Comparison of antiplatelet treatment in patients with clopidogrel nonresponders with or without carriage of CYP2C19 polymorphism

Abstract

Background/Aims Several interventions exist for overcoming high platelet reactivity (HPR) on clopidogrel therapy. The goal of this study was to identify strategies that improve inhibition of platelet reactivity in clopidogrel nonresponders with or without loss of function CYP2C19 genotypes, resulting in platelet reactivity similar to that in responders. Methods A total of 376 patients with stenting for coronary artery disease underwent platelet function testing in three centers. Blinded platelet function tests were performed after 75 mg daily clopidogrel treatment for 28 days.
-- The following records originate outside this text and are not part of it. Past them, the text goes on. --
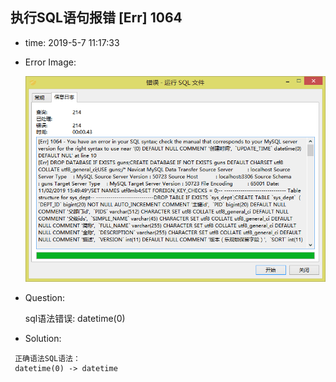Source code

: 
## 执行SQL语句报错  [Err] 1064

- time: 
  2019-5-7 11:17:33 
- Error Image: 
  
  ![图一](./images/mysql-err1064.png)
- Question:
 
  sql语法错误: datetime(0)
- Solution:

```
 正确语法SQL语法：
 datetime(0) -> datetime
```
In total, 183 nonresponders were genotyped, were randomized to four treatment groups with each treatment lasting approximately 28 days, and underwent repeated measurements of platelet reactivity after treatment. Results With 75 mg of daily clopidogrel, nonresponders had significantly higher HPR than did responders (multiple electrode aggregometry [MEA, arbitrary platelet aggregation unit]: mean, 71.4; 95% confidence intervals [CI], 68.6 to 74.3; and mean, 27.5; 95% CI, 26.0 to 28.9, respectively; p < 0.001). Ticagrelor or ticlopidine treatment in nonresponders resulted in platelet reactivity similar to that in responders in intermediate metabolizers (mean, 24.0; 95% CI, 19.6 to 28.4; p > 0.05; and mean, 30.0; 95% CI, 24.7 to 37.5; p > 0.05, respectively) and poor metabolizers (mean, 23.2; 95% CI, 18.0 to 28.3; p > 0.05; and mean, 30.3; 95% CI, 24.5 to 6.0; p > 0.05, respectively). However, in extensive metabolizers, only ticagrelor treatment showed platelet reactivity similar to that in responders (mean, 26.1; 95% CI, 24.1 to 28.0; p > 0.05). Conclusions Among clopidogrel nonresponders with cardiovascular disease on 75 mg daily clopidogrel, ticagrelor resulted in a comparable degree of platelet inhibition in all nonresponders compared with 150 mg daily clopidogrel or triple therapy with clopidogrel and cilostazol, irrespective of phenotype.